Nossa Parte de Noite
Canções de Bowie, cartas de tarô e fetiche por pálpebras. Estes são apenas alguns dos elementos que ajudam a dar o tom perturbador à trama vencedora do 37º prêmio Herralde, de Mariana Enriquez. A obra acompanha a saga de um pai tentando isolar seu filho Gaspar do restante da família, ao mesmo tempo em que torce para o garoto não herdar a mediunidade. O motivo é a sobrevivência: mesmo em tempos de repressão militar, a sociedade secreta chamada Ordem se relaciona com a Escuridão em busca da vida eterna por meio de rituais atrozes envolvendo sacrifícios humanos. Aqueles com dons são recrutados e seus destinos são cruéis: o desgaste físico e mental é rápido e implacável (Intrínseca, 544 páginas, R$ 79,90).
Degeneração
Ambientado em uma São Paulo pré-eleições de 2018, o romance do roteirista, dramaturgo e escritor Fernando Bonassi busca entender por meio da ficção os reflexos da ditadura militar na ascensão de Jair Bolsonaro no Brasil. Para contar essa história, o narrador-protagonista do livro é um filho precisando liberar o corpo do pai que acaba de morrer. A partir desse pano de fundo, passa a relembrar a infância com o progenitor, remontando desde um episódio traumático a que foi submetido até a descoberta de que seu pai agiu durante a época da repressão militar como delator e assistente de torturadores (Editora Record, 175 páginas, R$49,90).
Reino Transcendente
A nova obra de Yaa Gyasi, que estreou em 2016 com O Caminho de Casa, é descrita como uma ficção que mistura assuntos sérios e pitadas de esperança.
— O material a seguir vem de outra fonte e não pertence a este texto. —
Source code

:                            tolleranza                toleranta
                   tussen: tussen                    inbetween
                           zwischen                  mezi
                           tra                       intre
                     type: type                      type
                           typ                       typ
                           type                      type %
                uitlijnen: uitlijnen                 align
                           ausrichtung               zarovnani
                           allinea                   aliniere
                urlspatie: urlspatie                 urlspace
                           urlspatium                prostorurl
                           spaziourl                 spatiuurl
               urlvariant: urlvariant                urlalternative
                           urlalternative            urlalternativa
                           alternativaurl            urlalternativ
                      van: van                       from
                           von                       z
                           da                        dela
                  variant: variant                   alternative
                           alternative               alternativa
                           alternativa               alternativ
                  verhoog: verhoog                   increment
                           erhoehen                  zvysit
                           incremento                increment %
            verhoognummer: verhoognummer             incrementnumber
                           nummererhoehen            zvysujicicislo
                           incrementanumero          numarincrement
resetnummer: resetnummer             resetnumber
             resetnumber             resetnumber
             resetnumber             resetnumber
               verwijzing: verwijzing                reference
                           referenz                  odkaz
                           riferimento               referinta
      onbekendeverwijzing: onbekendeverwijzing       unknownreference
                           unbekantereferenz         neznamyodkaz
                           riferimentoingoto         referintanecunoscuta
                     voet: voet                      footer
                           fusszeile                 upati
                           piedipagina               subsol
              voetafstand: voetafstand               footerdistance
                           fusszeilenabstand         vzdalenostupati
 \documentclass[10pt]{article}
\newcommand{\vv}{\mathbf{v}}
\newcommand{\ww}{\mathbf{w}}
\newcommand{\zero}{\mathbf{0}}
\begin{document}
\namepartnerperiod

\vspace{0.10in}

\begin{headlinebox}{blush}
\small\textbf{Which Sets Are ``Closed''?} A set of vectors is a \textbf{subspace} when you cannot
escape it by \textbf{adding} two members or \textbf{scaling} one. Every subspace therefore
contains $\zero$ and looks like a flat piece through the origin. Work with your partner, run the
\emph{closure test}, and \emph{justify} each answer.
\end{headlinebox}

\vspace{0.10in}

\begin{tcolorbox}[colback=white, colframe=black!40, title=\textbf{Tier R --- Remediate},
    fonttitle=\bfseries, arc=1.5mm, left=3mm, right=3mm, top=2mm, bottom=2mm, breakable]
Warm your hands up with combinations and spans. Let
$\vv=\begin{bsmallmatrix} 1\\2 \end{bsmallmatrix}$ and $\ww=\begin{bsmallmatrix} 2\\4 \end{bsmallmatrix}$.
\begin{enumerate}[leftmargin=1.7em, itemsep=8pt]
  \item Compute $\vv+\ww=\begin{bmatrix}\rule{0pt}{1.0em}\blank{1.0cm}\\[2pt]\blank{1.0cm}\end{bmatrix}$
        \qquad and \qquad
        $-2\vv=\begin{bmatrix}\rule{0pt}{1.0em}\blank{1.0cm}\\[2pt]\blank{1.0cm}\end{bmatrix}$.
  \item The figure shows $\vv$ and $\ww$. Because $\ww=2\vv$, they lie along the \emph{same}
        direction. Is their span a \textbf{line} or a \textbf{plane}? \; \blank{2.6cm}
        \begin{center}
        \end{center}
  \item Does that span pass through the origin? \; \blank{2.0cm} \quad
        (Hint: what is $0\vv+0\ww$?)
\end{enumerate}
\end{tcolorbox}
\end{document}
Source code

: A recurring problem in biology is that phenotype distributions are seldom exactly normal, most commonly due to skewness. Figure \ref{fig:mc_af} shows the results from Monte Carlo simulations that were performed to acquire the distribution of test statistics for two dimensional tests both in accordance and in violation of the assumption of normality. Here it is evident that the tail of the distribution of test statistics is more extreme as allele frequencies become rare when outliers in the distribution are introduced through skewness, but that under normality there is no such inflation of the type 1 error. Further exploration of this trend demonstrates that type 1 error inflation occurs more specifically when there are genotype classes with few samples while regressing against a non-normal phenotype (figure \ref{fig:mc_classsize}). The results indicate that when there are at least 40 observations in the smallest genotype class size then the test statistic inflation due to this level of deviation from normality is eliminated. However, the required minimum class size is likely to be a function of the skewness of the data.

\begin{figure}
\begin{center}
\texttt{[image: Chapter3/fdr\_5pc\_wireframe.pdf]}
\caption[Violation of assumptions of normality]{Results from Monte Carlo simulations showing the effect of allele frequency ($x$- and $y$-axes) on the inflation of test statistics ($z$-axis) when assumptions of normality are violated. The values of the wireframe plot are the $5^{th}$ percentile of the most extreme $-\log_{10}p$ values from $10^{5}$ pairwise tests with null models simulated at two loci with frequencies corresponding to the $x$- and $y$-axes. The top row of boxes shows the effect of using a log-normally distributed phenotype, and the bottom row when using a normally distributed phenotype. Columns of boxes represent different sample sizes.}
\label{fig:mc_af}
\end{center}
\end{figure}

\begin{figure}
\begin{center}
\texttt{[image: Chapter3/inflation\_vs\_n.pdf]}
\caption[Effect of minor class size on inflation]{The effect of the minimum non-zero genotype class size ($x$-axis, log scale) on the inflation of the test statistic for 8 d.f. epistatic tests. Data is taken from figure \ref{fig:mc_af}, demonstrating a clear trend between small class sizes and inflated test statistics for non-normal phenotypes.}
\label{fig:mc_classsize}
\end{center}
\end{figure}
Assim como a autora, a personagem Gifty é ganesa. Jovem superdotada, ela prepara-se para o doutorado em Neurociência na Universidade de Stanford — entretanto, mesmo diante do aparente sucesso, a vida promissora da protagonista é repleta de desafios. A trama aborda a experiência da imigração involuntária dos refugiados provocada pela miséria, a seca e os conflitos armados, além do racismo, da depressão e do vício. Apesar disso, relembra também sobre fé, ciência e amor em um retrato de uma família, suas emoções e a sobrevivência de traumas (Rocco, 320 páginas, R$ 64,90).
Mãe
Perto de fazer quarenta anos, o jornalista e escritor português Hugo Gonçalves recebeu o testamento do avô materno dentro de um saco plástico. Iniciava-se ali uma viagem, geográfica e pela memória, adiada há anos. A primeira parada foi a tarde em que recebeu a notícia da morte da mãe, em 1985, quando regressava da escola primária. Na obra, o autor analisa os impactos da perda, ao mesmo tempo em que mostra o caminho trilhado para recolher os estilhaços do luto, indo dos corredores do hospital ao colégio de padres, até uma cicatriz na perna, o escape do amor romântico, do sexo e das drogas ou uma road trip com o pai e o irmão (Companhia das Letras, 184 páginas, R$ 59,90).
Anjo Mau
Estreia de Milton Tiutiunic, a obra chega às livrarias em nova edição. Ambientada no período pós- Segunda Guerra Mundial, a trama acompanha o surgimento de um líder ocultista que tenta a todo custo impor seus ideais à sociedade. Apesar da aparente derrota em sua missão, o personagem ainda consegue encontrar vias para disseminar seus conceitos no mundo (Autografia, 48 páginas, R$31,90).